I am buried by memories today.
Not buried
Obsessed.
Not buried.
Consumed.
Both of the three.
Seventy-five thoughts in two-franc pieces.
My 'Blast From The Past' is no mere explosion- it's a super-nova , expanding to hundreds of times it's former size and consuming the present as it does so. It's so bright and intense that it arouses curiosity from astronomers in distant reaches of the galaxy- then it suddenly contracts into infinite density and I am trapped, crushed by the weight of my own light. The horizon is lost to darkness and I am sustained only by my own fear.
As it fades, so do I.
I can't remember ten years in ten seconds.
It doesn't compute. My systems shut down and emergency automation takes over.
I sit and do nothing until it's too late to go to work.
My automaton takes over and calls in sick.
Good Robot. I've trained it well.
It's overload-my circuits are shorted, I'm caught in a feed-back loop and it's beautiful , cathartic and quite possibly one of the most painful things I've ever felt.
It isn't exactly ten years, and it didn't all come back in ten seconds; it feels that way, but it really started this weekend...
I was talking to a blogpal on the phone the other day and they told me about some troubles that a teenaged relative had brought upon himself, and how certain permissive parenting techniques are unwise at best ; catastrophic at worst.

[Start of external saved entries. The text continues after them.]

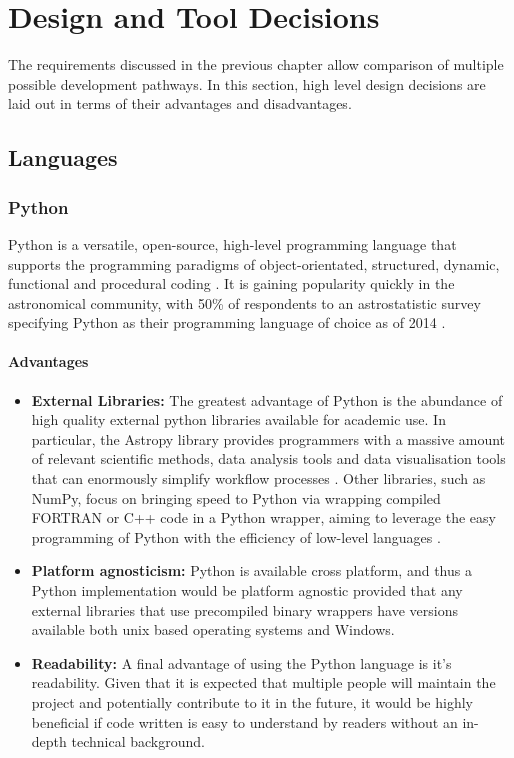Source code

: \documentclass[titlesmallcaps, examinerscopy, copyrightpage]{uqthesis}
\begin{document}
\chapter{Design and Tool Decisions}
\label{ch:design}

The requirements discussed in the previous chapter allow comparison of multiple possible development pathways. In this section, high level design decisions are laid out in terms of their advantages and disadvantages. 

\section{Languages}

\subsection{Python}

Python is a versatile, open-source, high-level programming language that supports the programming paradigms of object-orientated, structured, dynamic, functional and procedural coding \cite{Python}. It is gaining popularity quickly in the astronomical community, with 50\% of respondents to an astrostatistic survey specifying Python as their programming language of choice as of 2014 \cite{PythonPop}.

\subsubsection{Advantages}

\begin{itemize}
\item \textbf{External Libraries:} The greatest advantage of Python is the abundance of  high quality external python libraries available for academic use. In particular, the Astropy library provides programmers with a massive amount of relevant scientific methods, data analysis tools and data visualisation tools that can enormously simplify workflow processes \cite{astropy}. Other libraries, such as NumPy, focus on bringing speed to Python via wrapping compiled FORTRAN or C++ code in a Python wrapper, aiming to leverage the easy programming of Python with the efficiency of low-level languages \cite{numpy}.

\item \textbf{Platform agnosticism:} Python is available cross platform, and thus a Python implementation would be platform agnostic provided that any external libraries that use precompiled binary wrappers have versions available both unix based operating systems and Windows.

\item \textbf{Readability:} A final advantage of using the Python language is it's readability. Given that it is expected that multiple people will maintain the project and potentially contribute to it in the future, it would be highly beneficial if code written is easy to understand by readers without an in-depth technical background.
\end{itemize}
  
\end{document}
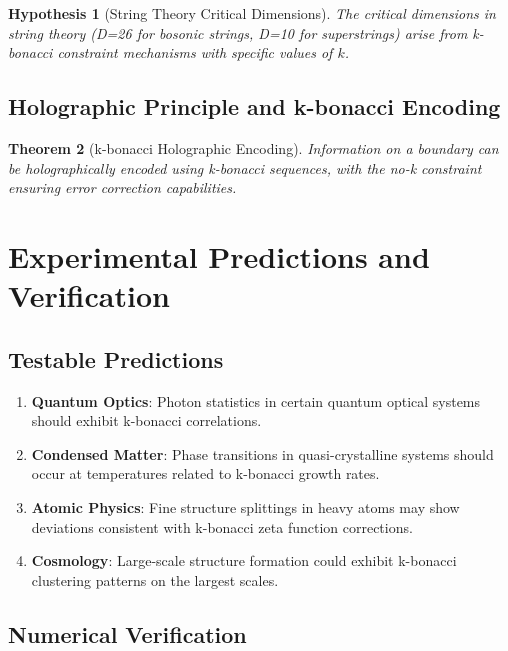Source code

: \documentclass[12pt]{article}
\theoremstyle{plain}
\newtheorem{theorem}{Theorem}[section]
\newtheorem{hypothesis}[theorem]{Hypothesis}
\theoremstyle{definition}
\begin{document}
\begin{hypothesis}[String Theory Critical Dimensions]
The critical dimensions in string theory (D=26 for bosonic strings, D=10 for superstrings) arise from k-bonacci constraint mechanisms with specific values of $k$.
\end{hypothesis}

\subsection{Holographic Principle and k-bonacci Encoding}

\begin{theorem}[k-bonacci Holographic Encoding]
Information on a boundary can be holographically encoded using k-bonacci sequences, with the no-k constraint ensuring error correction capabilities.
\end{theorem}

\section{Experimental Predictions and Verification}

\subsection{Testable Predictions}

\begin{enumerate}
\item \textbf{Quantum Optics}: Photon statistics in certain quantum optical systems should exhibit k-bonacci correlations.

\item \textbf{Condensed Matter}: Phase transitions in quasi-crystalline systems should occur at temperatures related to k-bonacci growth rates.

\item \textbf{Atomic Physics}: Fine structure splittings in heavy atoms may show deviations consistent with k-bonacci zeta function corrections.

\item \textbf{Cosmology}: Large-scale structure formation could exhibit k-bonacci clustering patterns on the largest scales.
\end{enumerate}

\subsection{Numerical Verification}
\end{document}
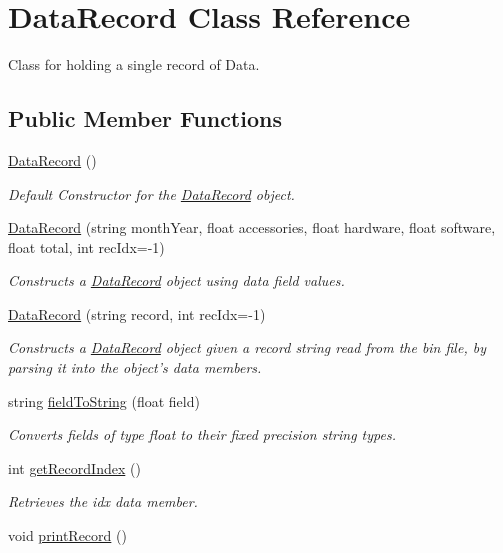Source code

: \hypertarget{classDataRecord}{\section{Data\-Record Class Reference}
\label{classDataRecord}
}


Class for holding a single record of Data.  


\subsection*{Public Member Functions}
\begin{DoxyCompactItemize}
\item 
\hypertarget{classDataRecord_ad93a5bf8b22613e9723e98251dad7912}{\hyperlink{classDataRecord_ad93a5bf8b22613e9723e98251dad7912}{Data\-Record} ()}\label{classDataRecord_ad93a5bf8b22613e9723e98251dad7912}

\begin{DoxyCompactList}\small\item\em Default Constructor for the \hyperlink{classDataRecord}{Data\-Record} object. \end{DoxyCompactList}\item 
\hyperlink{classDataRecord_a8e7efc362d0c64ca189f9ac2abd56e8e}{Data\-Record} (string month\-Year, float accessories, float hardware, float software, float total, int rec\-Idx=-\/1)
\begin{DoxyCompactList}\small\item\em Constructs a \hyperlink{classDataRecord}{Data\-Record} object using data field values. \end{DoxyCompactList}\item 
\hyperlink{classDataRecord_ae0b2d3655024922143f35a022d9d965b}{Data\-Record} (string record, int rec\-Idx=-\/1)
\begin{DoxyCompactList}\small\item\em Constructs a \hyperlink{classDataRecord}{Data\-Record} object given a record string read from the bin file, by parsing it into the object's data members. \end{DoxyCompactList}\item 
string \hyperlink{classDataRecord_a2f5721666868ded376f3edff99cfb1b9}{field\-To\-String} (float field)
\begin{DoxyCompactList}\small\item\em Converts fields of type float to their fixed precision string types. \end{DoxyCompactList}\item 
int \hyperlink{classDataRecord_a0f679d9af4ac1a0f1ad0017c08b88278}{get\-Record\-Index} ()
\begin{DoxyCompactList}\small\item\em Retrieves the idx data member. \end{DoxyCompactList}\item 
\hypertarget{classDataRecord_a601e4f559dfece4c61d2982bc01165b4}{void \hyperlink{classDataRecord_a601e4f559dfece4c61d2982bc01165b4}{print\-Record} ()}\label{classDataRecord_a601e4f559dfece4c61d2982bc01165b4}


\end{DoxyCompactItemize}

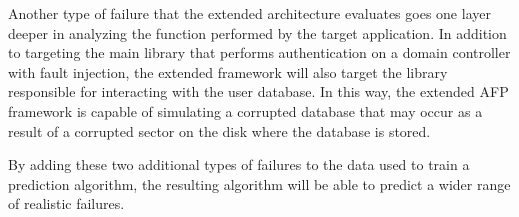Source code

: Another type of failure that the extended architecture evaluates goes one layer
deeper in analyzing the function performed by the target application.  In
addition to targeting the main library that performs authentication on a domain
controller with fault injection, the extended framework will also target the
library responsible for interacting with the user database.  In this way, the
extended AFP framework is capable of simulating a corrupted database that may
occur as a result of a corrupted sector on the disk where the database is
stored.

By adding these two additional types of failures to the data used to train a
prediction algorithm, the resulting algorithm will be able to predict a wider
range of realistic failures.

This conversation created a fissure in one of my well-constructed emotional memory dams, before long I was telling my friend things that I'd never told anyone, including myself. It just started coming out.
Chaos words.
This was a terribly unfair thing for me to do to them. Who wants to listen to someone meltdown on the phone? Not me.
But I can't stop the purge- I need to get this shit out of my head - convert the mad energy into something else- communicate somehow- and there isn't any one person who can deal with it.
I used the guitar first and that was good for a while, but now my neighbor is home. She's nice enough, but she's a cop and works odd shifts, and I am inhibited and afraid to play loudly when she's home. Playing softly is not what I need now.
That's why I have a blog. It's quiet and doesn't bother anyone unless they choose to read it. I know somebody eventually will read this, so it makes the expression worth the time.
To me anyway, and right now that's what's important.
That might sound selfish, but to me it's self- preservation.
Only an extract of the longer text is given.